> Instructions for the task:
From the records below, print exactly the lines starting at the one containing "中央値でいいことの証明は$\" and ending at the one containing "- Setp 1. In", ends included, and nothing else.

● ● ●

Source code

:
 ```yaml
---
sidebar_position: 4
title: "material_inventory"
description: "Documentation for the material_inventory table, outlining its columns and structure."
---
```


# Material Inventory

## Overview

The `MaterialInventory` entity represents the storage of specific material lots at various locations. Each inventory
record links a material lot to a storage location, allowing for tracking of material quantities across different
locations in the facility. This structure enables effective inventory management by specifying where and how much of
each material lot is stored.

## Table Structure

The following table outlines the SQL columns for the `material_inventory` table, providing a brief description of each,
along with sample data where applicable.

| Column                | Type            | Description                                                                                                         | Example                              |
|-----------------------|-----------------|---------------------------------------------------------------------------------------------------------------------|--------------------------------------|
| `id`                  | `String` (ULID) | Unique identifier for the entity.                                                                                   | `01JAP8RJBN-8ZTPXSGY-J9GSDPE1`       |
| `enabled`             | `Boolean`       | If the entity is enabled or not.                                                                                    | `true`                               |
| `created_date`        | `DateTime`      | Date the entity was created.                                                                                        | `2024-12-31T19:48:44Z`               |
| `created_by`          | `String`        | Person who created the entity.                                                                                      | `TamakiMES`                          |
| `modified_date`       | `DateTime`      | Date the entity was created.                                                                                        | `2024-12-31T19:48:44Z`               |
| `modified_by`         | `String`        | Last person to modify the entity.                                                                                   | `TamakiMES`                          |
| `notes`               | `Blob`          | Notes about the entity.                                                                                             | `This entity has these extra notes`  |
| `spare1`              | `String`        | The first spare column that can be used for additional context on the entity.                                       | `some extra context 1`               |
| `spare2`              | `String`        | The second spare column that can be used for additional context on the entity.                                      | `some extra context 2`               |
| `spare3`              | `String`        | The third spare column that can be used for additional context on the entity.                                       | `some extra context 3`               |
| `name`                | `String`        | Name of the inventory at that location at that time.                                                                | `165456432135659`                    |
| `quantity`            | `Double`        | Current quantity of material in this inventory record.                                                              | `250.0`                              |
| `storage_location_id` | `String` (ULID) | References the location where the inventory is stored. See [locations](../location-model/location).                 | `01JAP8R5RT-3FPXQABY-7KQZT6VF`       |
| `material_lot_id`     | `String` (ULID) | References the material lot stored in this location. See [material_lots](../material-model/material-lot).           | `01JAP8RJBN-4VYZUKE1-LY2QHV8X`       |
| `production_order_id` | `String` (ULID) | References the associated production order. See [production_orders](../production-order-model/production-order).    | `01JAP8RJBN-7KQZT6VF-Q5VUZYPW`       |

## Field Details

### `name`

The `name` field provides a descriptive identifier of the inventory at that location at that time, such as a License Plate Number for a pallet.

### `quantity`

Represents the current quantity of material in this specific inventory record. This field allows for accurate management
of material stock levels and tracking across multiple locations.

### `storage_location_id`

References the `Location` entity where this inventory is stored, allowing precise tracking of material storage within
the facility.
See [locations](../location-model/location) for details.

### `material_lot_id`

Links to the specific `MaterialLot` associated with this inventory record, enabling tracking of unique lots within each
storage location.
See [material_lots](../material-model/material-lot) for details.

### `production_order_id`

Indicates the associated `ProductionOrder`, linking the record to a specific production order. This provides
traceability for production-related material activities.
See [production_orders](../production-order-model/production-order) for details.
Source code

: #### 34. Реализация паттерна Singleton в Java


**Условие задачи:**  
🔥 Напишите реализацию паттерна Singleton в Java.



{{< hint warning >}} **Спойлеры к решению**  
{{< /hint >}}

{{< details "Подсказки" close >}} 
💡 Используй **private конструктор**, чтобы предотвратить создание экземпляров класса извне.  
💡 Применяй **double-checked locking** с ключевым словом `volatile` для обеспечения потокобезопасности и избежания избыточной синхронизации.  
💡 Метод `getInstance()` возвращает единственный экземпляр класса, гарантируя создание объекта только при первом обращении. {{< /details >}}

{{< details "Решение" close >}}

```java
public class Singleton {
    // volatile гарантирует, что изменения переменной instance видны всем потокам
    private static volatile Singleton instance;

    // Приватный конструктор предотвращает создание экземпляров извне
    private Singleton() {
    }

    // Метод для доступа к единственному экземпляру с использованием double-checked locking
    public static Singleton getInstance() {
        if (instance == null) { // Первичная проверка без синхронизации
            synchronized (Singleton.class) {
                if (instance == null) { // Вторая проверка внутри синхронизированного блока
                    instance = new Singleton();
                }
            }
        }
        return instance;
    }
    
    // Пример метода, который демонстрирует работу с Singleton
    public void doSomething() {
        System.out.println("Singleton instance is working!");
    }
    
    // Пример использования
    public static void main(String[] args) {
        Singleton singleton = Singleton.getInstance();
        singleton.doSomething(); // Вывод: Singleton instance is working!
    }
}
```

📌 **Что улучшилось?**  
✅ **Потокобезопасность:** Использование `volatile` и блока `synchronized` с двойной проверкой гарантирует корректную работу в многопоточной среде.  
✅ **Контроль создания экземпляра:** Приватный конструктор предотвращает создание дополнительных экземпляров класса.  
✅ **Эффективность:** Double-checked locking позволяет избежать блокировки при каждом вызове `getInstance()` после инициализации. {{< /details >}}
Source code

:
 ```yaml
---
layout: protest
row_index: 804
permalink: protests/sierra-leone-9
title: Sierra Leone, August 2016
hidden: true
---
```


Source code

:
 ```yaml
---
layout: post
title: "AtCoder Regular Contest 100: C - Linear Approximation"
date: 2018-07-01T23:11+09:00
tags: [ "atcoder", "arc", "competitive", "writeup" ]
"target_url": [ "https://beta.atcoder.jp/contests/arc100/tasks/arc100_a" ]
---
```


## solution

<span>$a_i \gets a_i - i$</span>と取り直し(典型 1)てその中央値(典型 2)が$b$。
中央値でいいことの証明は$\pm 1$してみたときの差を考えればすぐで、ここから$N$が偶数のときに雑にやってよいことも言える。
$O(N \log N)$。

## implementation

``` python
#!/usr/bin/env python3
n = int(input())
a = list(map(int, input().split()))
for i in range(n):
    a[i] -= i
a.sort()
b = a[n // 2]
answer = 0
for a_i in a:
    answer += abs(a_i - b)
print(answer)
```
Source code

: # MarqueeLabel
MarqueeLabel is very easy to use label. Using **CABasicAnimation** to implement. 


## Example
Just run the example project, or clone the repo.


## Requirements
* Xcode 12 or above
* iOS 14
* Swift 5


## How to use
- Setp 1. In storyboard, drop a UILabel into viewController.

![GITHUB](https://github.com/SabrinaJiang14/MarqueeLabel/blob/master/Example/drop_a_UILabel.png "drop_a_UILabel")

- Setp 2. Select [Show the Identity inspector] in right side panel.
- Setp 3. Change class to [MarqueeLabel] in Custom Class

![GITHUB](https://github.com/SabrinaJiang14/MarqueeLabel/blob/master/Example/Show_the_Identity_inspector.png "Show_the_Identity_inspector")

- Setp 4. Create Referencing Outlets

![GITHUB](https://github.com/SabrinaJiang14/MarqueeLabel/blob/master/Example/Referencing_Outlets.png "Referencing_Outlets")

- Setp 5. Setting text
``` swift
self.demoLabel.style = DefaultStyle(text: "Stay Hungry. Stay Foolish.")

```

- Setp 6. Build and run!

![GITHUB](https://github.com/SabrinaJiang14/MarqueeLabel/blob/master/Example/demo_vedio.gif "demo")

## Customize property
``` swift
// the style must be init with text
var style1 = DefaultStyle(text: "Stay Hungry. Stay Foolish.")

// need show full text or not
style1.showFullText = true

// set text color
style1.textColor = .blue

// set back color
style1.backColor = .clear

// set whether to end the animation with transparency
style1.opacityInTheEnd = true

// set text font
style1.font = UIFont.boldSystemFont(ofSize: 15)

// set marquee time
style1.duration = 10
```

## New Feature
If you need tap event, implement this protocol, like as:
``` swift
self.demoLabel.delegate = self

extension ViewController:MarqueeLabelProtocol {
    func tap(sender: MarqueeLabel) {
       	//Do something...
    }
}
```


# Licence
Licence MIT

● ● ●

> Output for this task:
中央値でいいことの証明は$\pm 1$してみたときの差を考えればすぐで、ここから$N$が偶数のときに雑にやってよいことも言える。
$O(N \log N)$。

## implementation

``` python
#!/usr/bin/env python3
n = int(input())
a = list(map(int, input().split()))
for i in range(n):
    a[i] -= i
a.sort()
b = a[n // 2]
answer = 0
for a_i in a:
    answer += abs(a_i - b)
print(answer)
```
Source code

: # MarqueeLabel
MarqueeLabel is very easy to use label. Using **CABasicAnimation** to implement. 


## Example
Just run the example project, or clone the repo.


## Requirements
* Xcode 12 or above
* iOS 14
* Swift 5


## How to use
- Setp 1. In storyboard, drop a UILabel into viewController.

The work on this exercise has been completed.